• [How to complete this task]
From the line with "reglas con el" through the line with "para que Gohan", repeat the entries verbatim, both end lines included, and add nothing.

• [Material provided]
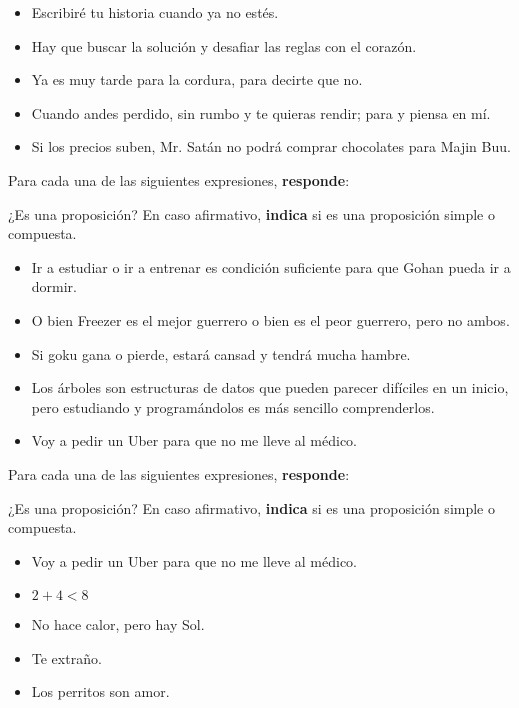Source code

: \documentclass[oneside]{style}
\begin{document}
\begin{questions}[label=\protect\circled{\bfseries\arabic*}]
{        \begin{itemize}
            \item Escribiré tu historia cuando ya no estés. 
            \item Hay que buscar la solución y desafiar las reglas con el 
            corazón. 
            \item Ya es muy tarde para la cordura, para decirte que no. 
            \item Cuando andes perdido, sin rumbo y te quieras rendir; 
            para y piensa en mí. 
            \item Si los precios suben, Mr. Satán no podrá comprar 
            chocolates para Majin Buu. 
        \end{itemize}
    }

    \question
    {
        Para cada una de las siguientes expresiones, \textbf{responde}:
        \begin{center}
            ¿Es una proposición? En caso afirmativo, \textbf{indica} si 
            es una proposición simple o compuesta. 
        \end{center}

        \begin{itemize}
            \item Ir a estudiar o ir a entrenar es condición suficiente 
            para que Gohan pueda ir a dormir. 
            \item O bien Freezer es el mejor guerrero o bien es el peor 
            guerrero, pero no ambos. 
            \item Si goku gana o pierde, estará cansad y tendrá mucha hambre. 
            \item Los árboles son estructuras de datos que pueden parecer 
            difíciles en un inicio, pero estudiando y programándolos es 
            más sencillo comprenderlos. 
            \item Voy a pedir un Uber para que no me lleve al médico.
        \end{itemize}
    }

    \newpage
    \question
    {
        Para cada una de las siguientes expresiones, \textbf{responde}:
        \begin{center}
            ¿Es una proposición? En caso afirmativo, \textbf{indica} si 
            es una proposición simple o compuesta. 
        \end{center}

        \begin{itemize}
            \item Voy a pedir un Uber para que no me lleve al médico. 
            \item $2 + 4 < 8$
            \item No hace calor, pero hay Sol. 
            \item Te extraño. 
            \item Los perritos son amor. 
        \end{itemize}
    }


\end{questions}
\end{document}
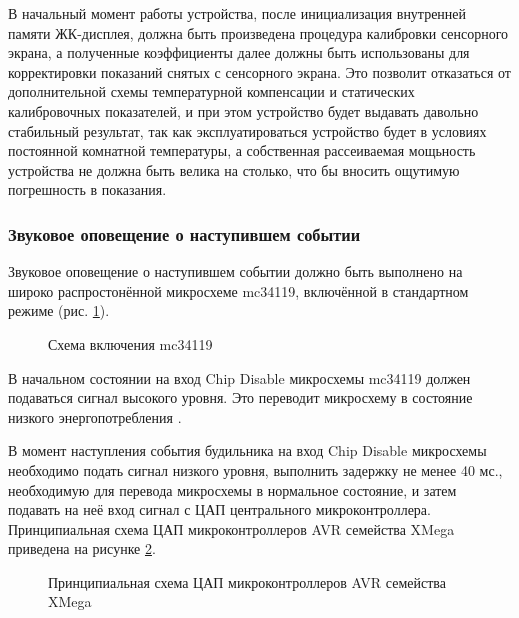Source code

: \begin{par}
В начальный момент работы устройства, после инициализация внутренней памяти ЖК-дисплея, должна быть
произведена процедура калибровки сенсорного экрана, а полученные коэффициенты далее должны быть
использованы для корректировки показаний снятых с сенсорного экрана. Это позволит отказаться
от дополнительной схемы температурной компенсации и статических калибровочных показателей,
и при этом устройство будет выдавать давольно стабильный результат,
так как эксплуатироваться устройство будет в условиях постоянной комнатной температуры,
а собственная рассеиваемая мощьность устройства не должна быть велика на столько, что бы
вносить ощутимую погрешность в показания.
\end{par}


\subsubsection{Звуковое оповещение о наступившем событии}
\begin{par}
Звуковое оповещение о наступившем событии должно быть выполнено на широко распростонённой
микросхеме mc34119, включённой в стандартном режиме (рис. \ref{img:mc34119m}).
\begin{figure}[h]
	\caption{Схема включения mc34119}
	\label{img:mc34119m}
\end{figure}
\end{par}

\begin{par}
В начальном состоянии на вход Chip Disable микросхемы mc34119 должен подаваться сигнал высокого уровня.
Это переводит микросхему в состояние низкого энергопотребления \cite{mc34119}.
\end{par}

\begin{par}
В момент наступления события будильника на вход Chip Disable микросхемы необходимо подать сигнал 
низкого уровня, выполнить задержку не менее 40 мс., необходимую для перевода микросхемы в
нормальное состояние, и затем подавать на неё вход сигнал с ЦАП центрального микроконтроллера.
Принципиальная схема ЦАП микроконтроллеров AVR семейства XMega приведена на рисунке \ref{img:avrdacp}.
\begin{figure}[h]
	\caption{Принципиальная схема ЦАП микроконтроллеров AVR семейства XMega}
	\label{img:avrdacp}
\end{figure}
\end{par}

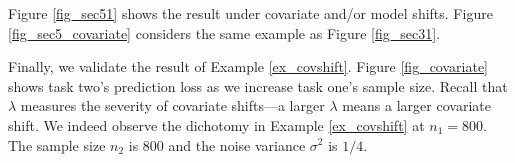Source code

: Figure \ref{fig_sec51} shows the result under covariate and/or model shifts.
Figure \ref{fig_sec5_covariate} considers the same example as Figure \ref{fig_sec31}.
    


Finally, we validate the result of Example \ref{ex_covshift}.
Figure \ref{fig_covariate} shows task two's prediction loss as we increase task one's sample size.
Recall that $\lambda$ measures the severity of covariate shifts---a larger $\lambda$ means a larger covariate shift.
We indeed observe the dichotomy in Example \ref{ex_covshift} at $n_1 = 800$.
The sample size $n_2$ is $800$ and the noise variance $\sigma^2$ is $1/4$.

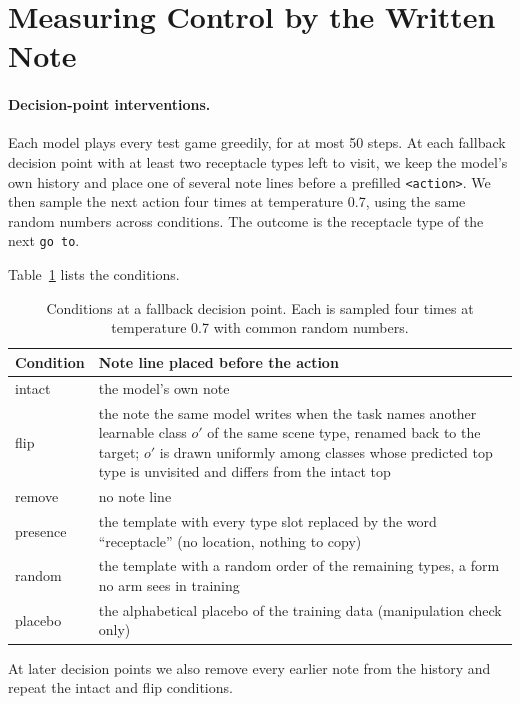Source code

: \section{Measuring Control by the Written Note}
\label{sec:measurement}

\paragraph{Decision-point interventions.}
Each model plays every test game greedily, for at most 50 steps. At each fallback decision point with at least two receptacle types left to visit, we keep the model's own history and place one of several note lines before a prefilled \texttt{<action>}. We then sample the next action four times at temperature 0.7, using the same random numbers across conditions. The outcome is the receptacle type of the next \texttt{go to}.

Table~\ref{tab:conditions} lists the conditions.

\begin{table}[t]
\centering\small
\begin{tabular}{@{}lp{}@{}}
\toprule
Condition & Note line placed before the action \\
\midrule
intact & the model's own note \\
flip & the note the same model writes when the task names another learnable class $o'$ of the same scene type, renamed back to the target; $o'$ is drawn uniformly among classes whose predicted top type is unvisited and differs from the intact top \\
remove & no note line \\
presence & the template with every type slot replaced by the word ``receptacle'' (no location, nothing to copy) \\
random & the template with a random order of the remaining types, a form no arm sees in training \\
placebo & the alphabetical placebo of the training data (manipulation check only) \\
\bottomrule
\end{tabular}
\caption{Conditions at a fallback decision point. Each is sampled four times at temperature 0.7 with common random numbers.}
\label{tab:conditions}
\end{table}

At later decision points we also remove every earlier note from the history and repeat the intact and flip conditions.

...

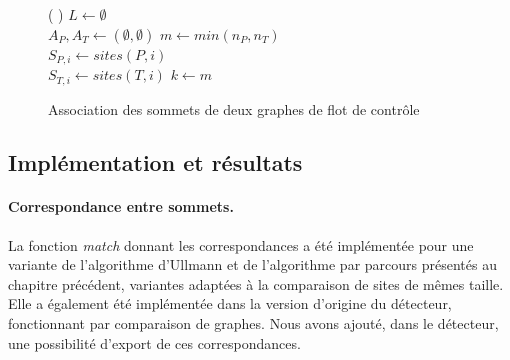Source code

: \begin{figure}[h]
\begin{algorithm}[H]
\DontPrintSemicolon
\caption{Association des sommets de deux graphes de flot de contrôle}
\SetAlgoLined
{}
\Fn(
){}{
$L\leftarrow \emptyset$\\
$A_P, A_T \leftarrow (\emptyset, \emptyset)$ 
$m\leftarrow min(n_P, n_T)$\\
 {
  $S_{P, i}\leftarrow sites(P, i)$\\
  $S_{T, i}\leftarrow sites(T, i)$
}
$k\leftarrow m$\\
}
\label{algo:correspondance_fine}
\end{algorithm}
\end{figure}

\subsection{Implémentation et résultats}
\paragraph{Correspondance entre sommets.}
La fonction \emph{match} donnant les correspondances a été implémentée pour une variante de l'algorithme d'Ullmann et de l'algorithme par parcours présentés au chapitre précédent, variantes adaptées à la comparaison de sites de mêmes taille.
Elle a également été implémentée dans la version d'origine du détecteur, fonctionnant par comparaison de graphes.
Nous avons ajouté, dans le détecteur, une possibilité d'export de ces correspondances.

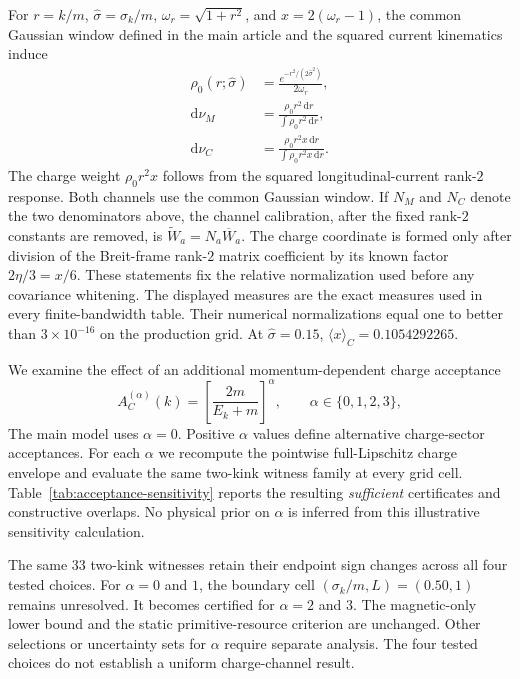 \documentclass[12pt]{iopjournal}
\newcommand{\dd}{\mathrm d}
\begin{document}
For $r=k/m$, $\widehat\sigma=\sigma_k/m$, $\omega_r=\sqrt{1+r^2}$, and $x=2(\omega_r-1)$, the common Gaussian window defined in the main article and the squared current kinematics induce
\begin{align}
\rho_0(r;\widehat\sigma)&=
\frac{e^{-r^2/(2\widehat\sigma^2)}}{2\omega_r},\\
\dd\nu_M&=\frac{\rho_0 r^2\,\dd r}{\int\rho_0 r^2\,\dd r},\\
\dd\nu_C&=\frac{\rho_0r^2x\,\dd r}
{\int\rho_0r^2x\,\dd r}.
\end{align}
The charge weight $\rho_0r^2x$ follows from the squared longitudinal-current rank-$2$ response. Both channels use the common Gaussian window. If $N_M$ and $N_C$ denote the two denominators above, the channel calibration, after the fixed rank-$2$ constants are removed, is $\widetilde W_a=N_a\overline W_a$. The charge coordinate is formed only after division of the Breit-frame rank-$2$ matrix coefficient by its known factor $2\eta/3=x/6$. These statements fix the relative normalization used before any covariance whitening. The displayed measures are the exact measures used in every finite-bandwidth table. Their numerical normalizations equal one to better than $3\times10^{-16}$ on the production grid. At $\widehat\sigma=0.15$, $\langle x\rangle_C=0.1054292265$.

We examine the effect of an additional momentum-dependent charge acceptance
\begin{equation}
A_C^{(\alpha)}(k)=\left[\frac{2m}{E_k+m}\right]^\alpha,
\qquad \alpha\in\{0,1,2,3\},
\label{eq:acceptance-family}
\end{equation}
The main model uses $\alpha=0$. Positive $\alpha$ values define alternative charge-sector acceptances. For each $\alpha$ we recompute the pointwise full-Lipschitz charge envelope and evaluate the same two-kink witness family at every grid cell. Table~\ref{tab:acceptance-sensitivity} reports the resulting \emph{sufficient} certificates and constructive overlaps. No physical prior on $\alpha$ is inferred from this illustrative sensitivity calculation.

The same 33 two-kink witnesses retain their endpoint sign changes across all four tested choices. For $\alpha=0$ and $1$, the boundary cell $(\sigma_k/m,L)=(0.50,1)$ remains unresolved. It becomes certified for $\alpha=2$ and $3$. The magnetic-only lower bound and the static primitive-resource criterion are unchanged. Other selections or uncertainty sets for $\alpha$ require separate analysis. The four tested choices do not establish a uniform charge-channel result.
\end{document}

• [Response to this exercise]
            \item Hay que buscar la solución y desafiar las reglas con el 
            corazón. 
            \item Ya es muy tarde para la cordura, para decirte que no. 
            \item Cuando andes perdido, sin rumbo y te quieras rendir; 
            para y piensa en mí. 
            \item Si los precios suben, Mr. Satán no podrá comprar 
            chocolates para Majin Buu. 
        \end{itemize}
    }

    \question
    {
        Para cada una de las siguientes expresiones, \textbf{responde}:
        \begin{center}
            ¿Es una proposición? En caso afirmativo, \textbf{indica} si 
            es una proposición simple o compuesta. 
        \end{center}

        \begin{itemize}
            \item Ir a estudiar o ir a entrenar es condición suficiente 
            para que Gohan pueda ir a dormir. 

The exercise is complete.